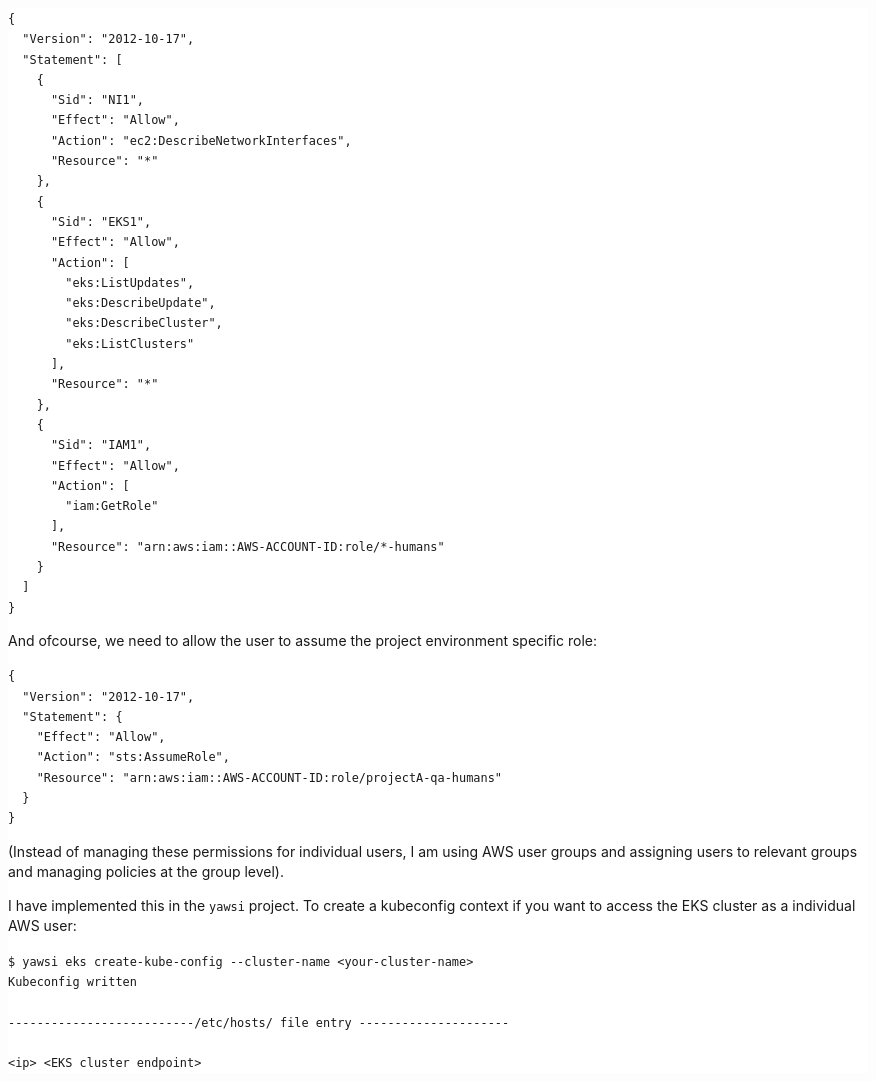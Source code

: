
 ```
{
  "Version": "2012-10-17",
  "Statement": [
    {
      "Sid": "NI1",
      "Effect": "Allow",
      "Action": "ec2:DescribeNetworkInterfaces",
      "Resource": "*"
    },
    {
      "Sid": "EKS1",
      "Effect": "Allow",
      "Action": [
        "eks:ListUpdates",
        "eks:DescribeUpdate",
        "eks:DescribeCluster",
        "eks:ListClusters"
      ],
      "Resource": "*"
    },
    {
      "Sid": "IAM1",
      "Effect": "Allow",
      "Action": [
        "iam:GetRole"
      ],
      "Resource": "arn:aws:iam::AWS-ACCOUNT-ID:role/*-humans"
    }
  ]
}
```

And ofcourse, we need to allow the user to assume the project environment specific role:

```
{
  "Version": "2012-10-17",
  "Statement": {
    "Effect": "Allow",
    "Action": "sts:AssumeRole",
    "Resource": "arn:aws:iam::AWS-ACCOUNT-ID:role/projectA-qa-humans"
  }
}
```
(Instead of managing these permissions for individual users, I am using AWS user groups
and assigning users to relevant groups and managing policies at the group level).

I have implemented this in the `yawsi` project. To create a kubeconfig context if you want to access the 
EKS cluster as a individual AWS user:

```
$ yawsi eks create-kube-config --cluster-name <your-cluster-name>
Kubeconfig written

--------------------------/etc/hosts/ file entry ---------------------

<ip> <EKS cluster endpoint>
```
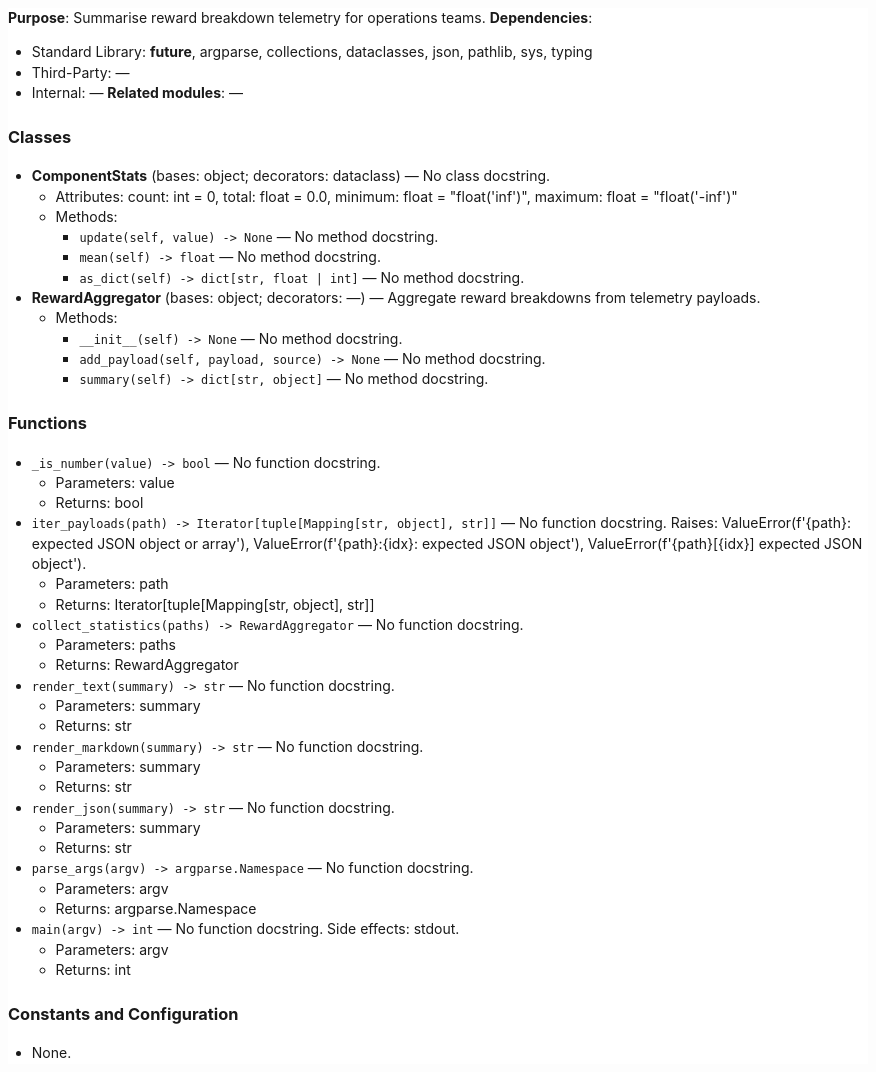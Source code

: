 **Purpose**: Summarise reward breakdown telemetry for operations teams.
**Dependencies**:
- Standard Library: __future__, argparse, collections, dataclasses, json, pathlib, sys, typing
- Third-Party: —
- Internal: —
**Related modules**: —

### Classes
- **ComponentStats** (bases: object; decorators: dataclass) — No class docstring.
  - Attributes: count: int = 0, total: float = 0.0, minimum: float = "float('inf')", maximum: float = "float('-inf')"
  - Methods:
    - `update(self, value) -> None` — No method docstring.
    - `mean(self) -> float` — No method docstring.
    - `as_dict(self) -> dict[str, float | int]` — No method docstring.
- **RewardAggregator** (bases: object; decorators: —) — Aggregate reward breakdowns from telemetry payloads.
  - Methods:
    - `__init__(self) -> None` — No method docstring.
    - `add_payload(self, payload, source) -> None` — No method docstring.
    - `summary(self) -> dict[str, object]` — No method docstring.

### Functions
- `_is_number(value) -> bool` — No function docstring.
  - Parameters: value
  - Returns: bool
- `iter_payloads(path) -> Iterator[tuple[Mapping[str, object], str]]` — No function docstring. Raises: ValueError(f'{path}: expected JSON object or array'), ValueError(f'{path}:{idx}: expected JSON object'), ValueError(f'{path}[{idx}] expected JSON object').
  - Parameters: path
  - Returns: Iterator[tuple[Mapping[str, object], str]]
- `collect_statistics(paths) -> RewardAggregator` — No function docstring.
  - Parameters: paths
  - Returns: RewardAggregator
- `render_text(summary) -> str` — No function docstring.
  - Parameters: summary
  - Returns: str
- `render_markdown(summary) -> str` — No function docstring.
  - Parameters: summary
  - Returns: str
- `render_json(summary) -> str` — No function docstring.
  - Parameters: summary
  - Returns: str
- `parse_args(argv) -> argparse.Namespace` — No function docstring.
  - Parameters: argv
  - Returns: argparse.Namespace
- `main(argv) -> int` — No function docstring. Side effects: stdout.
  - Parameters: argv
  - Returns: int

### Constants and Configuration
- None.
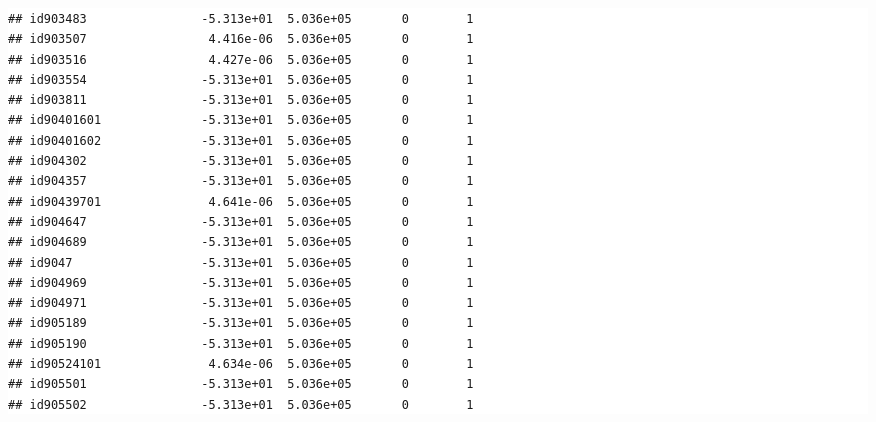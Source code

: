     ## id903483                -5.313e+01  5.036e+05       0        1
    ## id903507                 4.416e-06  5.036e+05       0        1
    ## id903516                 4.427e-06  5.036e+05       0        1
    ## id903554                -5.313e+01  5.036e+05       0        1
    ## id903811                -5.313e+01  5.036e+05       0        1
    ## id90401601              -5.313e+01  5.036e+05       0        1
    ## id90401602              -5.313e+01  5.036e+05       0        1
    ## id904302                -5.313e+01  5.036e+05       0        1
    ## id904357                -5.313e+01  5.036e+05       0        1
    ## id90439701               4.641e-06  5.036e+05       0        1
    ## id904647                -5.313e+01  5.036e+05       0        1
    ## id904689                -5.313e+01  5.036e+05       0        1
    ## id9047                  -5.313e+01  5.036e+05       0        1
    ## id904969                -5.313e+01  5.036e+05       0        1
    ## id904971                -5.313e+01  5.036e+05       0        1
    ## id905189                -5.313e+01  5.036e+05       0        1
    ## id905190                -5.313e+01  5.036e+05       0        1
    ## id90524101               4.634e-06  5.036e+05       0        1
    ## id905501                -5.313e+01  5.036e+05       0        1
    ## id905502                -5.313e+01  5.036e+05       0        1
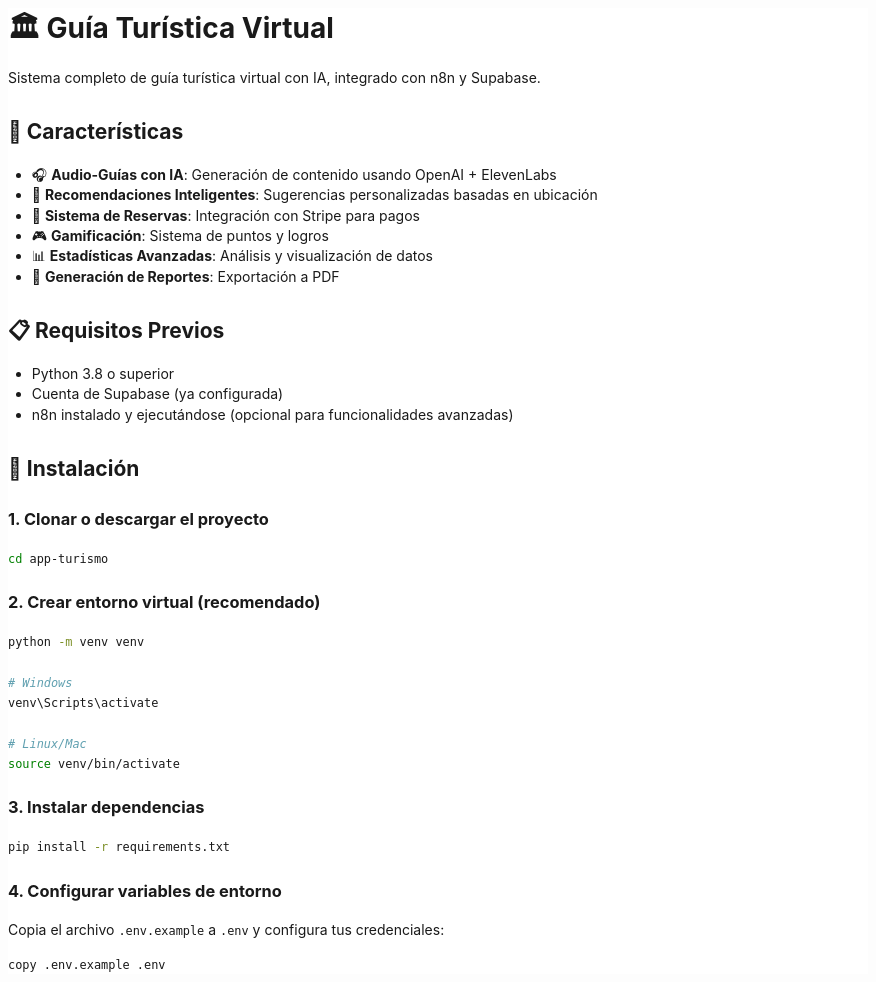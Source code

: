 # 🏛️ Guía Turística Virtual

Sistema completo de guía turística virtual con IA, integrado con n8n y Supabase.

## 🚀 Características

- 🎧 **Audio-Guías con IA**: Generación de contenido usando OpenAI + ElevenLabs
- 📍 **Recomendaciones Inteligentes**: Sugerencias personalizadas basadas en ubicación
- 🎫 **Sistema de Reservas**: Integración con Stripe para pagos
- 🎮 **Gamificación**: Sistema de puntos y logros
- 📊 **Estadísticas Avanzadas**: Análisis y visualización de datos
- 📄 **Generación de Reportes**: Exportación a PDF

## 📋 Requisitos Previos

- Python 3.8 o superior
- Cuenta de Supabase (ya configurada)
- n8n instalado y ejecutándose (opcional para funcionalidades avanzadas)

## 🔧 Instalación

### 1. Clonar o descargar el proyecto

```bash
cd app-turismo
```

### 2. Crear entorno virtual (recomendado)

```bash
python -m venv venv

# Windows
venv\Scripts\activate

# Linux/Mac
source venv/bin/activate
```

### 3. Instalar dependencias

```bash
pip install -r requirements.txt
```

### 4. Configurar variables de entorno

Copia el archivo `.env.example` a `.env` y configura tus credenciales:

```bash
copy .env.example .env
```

*EXERCISE INSTRUCTIONS*. Go through the records above and copy every line with the word "bool".

*ANSWER AREA*.
- `_is_number(value) -> bool` — No function docstring.
  - Returns: bool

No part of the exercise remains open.